36. Now, the argument of the learned Counsel proceeds on an assumption that -Act relates to the transfer of property of the creditor to the debtor. When we considered the question of legislative competence, the main section which we considered and with regard to which alone a large part of the debate took place was Section 4 and we have already pointed out earlier that the pith and substance of the legislation is money-lending. The validity of the provisions of Section 4 was not decided upon either by having regard to the preamble or by reference to the Objects and Reasons of the Act but on a construction of the provisions of Section 4 of the Act. The learned Advocate-General no doubt wanted to argue alternatively that even assuming that the legislation is with respect to transfer of property, even transfer of property was a head of legislation in the concurrent list at Entry No. 6 which reads, 'Transfer of property other than agricultural land; registration of deeds and documents'. It may be possible to take the view that reading Entry No. 6 as a whole, it relates to an act of transfer by the transferor which is not the case in the instant case. In any case, we do not think it necessary to decide the question whether the extinguishment of the liability of the debtor would result in transfer of property as contemplated by Entry 6 because we have no manner of doubt that the legislation of the kind we are dealing with is in pith and substance expressly covered by Entry 30 of List II.
37. The learned Advocate-General has referred us to a decision of the Full Bench of the Madras High Court in Nagaratnam v. Seshayya A.I.R.  Mad. 361 F.B, in which the Full Bench of that Court was called upon to decide the validity of the Madras Agriculturists Relief Act (4 of 1938). Section 7 of that Act provided that notwithstanding any law, custom contract or decree of Court to the contrary, all debts payable by an agriculturist at the commencement of the Act, shall be scaled down in accordance with the provisions of chap. II of the Act. We may point out that we have already referred to the decision in Subrahmanyan v. Muttuswami, where the validity of that Act was later considered.
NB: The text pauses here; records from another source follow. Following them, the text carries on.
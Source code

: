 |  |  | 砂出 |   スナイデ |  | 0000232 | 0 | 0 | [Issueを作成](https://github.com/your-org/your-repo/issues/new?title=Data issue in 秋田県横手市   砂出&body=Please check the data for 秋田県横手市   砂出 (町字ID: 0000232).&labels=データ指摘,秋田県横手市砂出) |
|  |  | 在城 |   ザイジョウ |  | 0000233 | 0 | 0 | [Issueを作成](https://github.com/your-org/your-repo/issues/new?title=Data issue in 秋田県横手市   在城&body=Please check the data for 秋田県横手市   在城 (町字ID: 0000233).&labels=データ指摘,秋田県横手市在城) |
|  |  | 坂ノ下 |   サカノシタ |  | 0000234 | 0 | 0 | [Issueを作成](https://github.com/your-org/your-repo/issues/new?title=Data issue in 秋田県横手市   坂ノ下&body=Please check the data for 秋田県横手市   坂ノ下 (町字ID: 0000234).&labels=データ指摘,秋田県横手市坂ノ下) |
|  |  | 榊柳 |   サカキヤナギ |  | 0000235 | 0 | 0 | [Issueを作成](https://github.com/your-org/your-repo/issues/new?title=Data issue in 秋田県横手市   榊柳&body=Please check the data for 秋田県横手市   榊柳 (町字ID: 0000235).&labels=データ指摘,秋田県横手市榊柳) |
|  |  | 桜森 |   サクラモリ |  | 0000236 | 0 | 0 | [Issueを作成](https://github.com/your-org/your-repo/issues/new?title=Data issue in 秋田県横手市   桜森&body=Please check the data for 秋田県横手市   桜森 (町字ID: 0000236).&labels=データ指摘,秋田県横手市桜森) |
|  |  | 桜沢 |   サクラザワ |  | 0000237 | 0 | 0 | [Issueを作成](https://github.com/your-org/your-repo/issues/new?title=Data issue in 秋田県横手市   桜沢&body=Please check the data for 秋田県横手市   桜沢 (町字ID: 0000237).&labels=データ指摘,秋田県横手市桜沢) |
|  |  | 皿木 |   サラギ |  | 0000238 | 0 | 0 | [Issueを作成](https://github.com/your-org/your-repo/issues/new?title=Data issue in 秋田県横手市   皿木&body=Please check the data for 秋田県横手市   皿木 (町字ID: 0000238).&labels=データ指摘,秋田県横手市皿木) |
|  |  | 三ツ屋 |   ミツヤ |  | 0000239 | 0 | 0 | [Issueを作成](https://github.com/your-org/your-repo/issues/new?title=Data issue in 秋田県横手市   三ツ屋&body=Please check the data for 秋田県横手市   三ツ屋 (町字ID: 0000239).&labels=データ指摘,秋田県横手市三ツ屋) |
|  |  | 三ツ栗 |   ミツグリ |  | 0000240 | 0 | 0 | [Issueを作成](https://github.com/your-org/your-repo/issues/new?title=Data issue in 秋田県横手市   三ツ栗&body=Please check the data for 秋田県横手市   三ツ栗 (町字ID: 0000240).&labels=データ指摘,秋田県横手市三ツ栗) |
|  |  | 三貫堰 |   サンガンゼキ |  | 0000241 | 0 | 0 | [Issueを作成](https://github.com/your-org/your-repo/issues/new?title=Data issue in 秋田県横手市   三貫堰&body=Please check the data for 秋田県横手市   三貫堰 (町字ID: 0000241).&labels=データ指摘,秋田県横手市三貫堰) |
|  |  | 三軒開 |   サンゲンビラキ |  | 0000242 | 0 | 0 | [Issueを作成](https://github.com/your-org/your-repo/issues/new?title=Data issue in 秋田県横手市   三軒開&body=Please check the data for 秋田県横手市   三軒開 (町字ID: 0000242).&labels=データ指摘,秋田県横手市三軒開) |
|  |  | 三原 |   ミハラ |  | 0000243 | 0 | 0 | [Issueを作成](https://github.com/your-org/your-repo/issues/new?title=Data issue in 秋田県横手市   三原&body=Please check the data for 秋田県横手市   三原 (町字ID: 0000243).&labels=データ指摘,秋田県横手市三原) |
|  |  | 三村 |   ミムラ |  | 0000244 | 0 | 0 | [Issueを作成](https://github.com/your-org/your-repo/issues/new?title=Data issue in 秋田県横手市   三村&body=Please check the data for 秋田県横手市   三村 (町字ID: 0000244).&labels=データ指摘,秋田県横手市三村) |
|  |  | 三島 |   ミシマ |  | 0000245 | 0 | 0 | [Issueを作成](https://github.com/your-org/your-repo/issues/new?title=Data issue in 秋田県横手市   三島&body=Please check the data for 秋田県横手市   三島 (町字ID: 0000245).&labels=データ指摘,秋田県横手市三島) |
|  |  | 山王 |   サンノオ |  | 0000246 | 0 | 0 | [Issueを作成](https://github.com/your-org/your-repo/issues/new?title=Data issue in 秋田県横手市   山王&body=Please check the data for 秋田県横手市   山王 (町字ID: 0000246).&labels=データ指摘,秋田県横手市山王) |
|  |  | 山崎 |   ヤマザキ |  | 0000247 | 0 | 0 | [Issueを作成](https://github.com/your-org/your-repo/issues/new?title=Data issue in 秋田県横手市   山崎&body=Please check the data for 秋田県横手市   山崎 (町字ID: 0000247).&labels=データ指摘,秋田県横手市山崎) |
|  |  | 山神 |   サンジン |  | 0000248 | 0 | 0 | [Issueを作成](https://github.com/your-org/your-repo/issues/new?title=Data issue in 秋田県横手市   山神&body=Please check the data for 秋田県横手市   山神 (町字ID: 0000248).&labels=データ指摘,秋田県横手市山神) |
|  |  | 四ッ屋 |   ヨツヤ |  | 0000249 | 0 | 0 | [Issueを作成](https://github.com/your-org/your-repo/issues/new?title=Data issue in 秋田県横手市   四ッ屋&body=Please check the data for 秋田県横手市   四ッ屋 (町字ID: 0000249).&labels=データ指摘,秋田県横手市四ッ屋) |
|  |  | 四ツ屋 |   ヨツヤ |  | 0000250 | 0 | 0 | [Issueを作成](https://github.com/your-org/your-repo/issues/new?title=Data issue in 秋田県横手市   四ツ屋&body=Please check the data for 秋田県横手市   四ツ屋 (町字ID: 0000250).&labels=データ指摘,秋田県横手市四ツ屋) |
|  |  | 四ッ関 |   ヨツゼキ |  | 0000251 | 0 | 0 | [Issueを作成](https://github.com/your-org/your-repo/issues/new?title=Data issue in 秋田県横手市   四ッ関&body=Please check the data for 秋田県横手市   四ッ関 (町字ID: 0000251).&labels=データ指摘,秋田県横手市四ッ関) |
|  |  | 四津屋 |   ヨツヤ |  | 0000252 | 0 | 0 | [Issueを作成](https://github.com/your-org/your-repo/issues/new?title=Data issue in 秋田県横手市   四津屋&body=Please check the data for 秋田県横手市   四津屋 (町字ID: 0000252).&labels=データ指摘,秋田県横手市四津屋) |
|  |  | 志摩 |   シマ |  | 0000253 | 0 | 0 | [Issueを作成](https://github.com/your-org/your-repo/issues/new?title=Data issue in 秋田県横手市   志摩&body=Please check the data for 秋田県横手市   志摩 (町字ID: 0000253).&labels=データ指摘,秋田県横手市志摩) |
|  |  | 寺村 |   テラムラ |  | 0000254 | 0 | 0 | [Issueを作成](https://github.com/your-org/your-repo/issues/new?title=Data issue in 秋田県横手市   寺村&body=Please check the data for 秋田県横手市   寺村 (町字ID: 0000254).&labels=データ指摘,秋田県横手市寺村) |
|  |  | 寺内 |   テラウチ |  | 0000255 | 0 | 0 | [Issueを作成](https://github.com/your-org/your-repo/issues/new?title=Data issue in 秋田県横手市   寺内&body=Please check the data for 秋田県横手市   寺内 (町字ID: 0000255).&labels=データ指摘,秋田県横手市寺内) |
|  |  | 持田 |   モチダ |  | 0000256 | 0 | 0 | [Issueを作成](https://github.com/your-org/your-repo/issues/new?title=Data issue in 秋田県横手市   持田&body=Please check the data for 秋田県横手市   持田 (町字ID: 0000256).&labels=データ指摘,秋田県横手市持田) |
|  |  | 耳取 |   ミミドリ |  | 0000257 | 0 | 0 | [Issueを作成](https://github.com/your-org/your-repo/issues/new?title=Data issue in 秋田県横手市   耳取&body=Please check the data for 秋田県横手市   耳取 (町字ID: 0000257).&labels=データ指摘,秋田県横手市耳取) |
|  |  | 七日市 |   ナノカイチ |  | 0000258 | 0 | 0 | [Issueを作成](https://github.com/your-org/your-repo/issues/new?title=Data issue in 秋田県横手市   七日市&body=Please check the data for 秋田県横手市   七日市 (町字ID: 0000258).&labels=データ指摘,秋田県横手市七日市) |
The learned Advocate-General, however, wanted to underline the fact that the main provisions in the Entries were intended to scale down the debts and he mainly relied on the fact that a legislation which was intended to scale down the debts was held to be intra vires of the State Legislature having regard to Entry 27 in List II of the Government of India Act, 1935. The observations relied upon by the learned Advocate-General are to be found at page 367 in which the Full Bench has observed as follows:
The Act is certainly one which relates to money-lending to agriculturists and money-lending is another subject which is reserved for the Provincial Legislature. The power to deal with money-lending must carry with it a power to limit the amount to be recovered by the money-lender.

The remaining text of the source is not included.